Option 3: NGINX Ingress Optimization

# NGINX ConfigMap Optimization
apiVersion: v1
kind: ConfigMap
metadata:
  name: nginx-configuration
  namespace: ingress-nginx
data:
  # Connection reuse
  upstream-keepalive-connections: "100"
  upstream-keepalive-timeout: "60"
  
  # Fast removal of unhealthy backends
  upstream-fail-timeout: "5s"
  upstream-max-fails: "2"
  
  # Health check interval
  upstream-check-interval: "5s"
  upstream-check-timeout: "3s"
# Ingress Configuration
apiVersion: networking.k8s.io/v1
kind: Ingress
metadata:
  name: api-ingress
  annotations:
    nginx.ingress.kubernetes.io/upstream-hash-by: "$binary_remote_addr"
    nginx.ingress.kubernetes.io/load-balance: "ewma"
spec:
  ingressClassName: nginx
  rules:
  - host: api.example.com
    http:
      paths:
      - path: /
        pathType: Prefix
        backend:
          service:
            name: api-service
            port:
              number: 80


Option 4: HAProxy Health Check Tuning

For on-premises environments using HAProxy:

# /etc/haproxy/haproxy.cfg
backend k8s_api_backend
    balance roundrobin
    option httpchk GET /health
    http-check expect status 200
    
    # Fast health checks
    default-server inter 3s fall 2 rise 2 check
    
    # Graceful Shutdown support
    default-server on-marked-down shutdown-sessions
    
    server pod1 10.0.1.10:8080 check
    server pod2 10.0.1.11:8080 check
    server pod3 10.0.1.12:8080 check


Option 5: Custom ReadinessGate Controller (Advanced)

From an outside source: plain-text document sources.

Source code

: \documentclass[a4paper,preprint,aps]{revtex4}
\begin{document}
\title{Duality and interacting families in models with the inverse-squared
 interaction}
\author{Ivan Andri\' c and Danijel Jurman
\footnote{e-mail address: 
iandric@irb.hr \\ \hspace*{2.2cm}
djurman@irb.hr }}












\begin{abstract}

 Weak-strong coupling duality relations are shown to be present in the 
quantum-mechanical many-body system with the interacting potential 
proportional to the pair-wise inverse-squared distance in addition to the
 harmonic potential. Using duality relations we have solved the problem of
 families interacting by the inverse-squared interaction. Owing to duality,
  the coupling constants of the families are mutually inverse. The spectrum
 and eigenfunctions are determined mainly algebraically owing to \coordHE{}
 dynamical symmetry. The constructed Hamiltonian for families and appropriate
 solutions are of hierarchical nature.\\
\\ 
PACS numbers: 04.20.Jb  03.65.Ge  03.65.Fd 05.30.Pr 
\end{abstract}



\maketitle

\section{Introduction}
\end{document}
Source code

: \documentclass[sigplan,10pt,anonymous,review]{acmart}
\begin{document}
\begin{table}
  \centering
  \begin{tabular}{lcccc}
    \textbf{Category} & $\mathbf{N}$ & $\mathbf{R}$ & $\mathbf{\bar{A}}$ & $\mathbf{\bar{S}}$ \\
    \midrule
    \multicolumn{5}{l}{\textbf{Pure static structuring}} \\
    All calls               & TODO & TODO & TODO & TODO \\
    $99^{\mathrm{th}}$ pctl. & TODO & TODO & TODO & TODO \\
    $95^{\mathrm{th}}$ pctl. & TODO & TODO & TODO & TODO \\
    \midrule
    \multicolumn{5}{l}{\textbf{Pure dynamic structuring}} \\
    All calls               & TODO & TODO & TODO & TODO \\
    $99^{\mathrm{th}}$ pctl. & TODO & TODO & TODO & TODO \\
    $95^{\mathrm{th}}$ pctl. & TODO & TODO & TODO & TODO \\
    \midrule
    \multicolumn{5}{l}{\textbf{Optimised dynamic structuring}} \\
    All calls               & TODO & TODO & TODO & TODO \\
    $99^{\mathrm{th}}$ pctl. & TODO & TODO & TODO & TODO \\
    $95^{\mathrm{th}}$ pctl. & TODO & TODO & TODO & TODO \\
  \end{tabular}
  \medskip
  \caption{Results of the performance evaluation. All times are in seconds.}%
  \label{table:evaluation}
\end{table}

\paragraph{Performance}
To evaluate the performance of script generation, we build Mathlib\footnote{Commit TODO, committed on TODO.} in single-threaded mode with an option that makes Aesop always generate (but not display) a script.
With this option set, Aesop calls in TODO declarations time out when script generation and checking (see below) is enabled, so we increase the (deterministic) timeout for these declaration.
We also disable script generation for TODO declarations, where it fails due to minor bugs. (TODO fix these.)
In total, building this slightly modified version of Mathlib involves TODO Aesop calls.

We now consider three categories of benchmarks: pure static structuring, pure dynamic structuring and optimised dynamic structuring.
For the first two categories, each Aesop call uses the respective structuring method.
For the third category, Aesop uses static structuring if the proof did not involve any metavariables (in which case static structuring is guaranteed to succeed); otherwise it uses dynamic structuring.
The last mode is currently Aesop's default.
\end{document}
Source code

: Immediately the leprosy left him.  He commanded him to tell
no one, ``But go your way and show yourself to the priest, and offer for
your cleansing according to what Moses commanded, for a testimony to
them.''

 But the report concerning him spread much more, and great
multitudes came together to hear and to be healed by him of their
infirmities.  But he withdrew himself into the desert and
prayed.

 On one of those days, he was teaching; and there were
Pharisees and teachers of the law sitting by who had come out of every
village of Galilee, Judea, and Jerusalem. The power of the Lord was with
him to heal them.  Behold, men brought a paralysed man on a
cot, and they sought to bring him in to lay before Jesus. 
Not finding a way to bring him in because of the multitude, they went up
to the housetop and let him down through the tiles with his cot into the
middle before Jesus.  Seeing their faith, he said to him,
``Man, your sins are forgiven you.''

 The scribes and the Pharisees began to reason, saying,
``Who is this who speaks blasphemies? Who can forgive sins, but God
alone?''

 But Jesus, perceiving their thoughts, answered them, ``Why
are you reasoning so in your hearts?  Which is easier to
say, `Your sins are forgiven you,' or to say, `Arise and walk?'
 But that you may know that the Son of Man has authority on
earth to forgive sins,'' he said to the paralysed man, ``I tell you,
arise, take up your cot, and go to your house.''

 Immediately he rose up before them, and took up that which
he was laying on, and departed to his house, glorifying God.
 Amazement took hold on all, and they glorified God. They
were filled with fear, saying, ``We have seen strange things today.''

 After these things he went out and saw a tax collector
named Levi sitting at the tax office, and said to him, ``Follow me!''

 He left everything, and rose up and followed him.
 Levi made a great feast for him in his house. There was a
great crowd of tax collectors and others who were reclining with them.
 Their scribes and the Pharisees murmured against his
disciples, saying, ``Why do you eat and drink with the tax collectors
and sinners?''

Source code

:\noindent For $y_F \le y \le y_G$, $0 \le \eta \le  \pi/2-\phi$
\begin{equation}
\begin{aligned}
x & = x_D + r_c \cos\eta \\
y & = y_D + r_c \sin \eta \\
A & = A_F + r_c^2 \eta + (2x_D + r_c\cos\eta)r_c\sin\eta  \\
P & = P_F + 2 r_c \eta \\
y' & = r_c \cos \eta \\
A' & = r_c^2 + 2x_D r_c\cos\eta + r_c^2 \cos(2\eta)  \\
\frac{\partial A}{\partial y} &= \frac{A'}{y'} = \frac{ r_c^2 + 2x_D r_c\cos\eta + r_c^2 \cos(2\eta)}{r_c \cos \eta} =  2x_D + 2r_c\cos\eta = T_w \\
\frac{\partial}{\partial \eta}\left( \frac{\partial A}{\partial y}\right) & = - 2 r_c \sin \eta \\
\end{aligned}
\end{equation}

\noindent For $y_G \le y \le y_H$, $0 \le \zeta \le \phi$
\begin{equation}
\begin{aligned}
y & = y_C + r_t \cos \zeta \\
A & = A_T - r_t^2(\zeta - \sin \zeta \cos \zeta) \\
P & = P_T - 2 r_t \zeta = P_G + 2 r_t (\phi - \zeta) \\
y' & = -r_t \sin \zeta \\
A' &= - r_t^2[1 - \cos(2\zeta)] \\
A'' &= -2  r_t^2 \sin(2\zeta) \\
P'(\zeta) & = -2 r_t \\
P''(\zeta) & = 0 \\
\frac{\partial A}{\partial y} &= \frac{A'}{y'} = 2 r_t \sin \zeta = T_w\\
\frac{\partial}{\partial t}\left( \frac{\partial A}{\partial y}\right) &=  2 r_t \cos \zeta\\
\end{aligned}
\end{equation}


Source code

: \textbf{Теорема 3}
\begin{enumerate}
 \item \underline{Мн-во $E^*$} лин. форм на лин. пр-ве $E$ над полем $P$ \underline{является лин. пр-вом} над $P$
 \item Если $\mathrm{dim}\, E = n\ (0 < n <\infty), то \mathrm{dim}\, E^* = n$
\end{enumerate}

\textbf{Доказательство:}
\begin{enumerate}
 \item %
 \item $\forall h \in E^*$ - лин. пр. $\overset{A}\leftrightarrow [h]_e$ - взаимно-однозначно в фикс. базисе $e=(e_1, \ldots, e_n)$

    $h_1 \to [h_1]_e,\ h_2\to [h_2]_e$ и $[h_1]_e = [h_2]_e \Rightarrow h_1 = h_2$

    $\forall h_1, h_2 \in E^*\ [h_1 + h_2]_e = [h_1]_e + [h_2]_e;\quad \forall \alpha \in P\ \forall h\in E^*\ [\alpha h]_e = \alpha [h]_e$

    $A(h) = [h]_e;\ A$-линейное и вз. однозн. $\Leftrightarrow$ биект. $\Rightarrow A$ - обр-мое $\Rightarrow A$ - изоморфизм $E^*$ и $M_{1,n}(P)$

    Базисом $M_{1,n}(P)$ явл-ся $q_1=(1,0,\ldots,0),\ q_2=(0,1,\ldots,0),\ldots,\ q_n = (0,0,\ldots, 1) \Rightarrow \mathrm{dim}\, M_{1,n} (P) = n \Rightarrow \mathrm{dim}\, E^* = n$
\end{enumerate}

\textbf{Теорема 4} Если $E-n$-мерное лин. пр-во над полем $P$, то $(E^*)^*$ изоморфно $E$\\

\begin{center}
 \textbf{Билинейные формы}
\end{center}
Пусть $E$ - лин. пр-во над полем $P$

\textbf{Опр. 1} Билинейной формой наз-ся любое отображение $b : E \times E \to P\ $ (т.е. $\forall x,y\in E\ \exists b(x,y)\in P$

For perfect synchronization, you can develop a Custom Controller.

# Add ReadinessGate to Pod
apiVersion: v1
kind: Pod
metadata:
  name: api-server
spec:
  readinessGates:
  - conditionType: "custom-lb.example.com/healthy"
  
  containers:
  - name: app
    image: api-server:v2
// Custom Controller Example (pseudocode)
func reconcilePod(pod *v1.Pod) {
    // 1. Check external LB status (HAProxy/F5/etc.)
    lbHealthy := checkExternalLBHealth(pod.Status.PodIP)
    
    // 2. Update ReadinessGate condition
    if lbHealthy {
        updatePodCondition(pod, 
            "custom-lb.example.com/healthy", 
            v1.ConditionTrue)
    }
}


On-Premises Environment Recommendations

Environment Recommended Method Effectiveness Complexity
Istio/Linkerd Present Utilize Service Mesh 95% Easy
NGINX Ingress Option 2 + NGINX Optimization 90% Moderate
HAProxy Dedicated Option 2 + HAProxy Config 85% Moderate
Perfect Sync Required Custom Controller 100% Difficult
Quick Implementation Option 2 Only 80% Easy


Termination Process Optimization

The startup process is resolved, but 502 errors can also occur during Pod termination.


Adding preStop Hook

lifecycle:
  preStop:
    exec:
      command: ["/bin/sh", "-c", "sleep 18"]

terminationGracePeriodSeconds: 45


Timing Calculation

T+0s:   SIGTERM sent + preStop execution begins
T+0s:   Removed from Endpoints
T+2s:   ALB Controller detects removal
T+3s:   ALB Target Draining begins
T+18s:  preStop completes, application shutdown begins
T+43s:  Application shutdown complete
T+45s:  Pod fully removed

The 18-second preStop provides time for ALB to safely drain connections.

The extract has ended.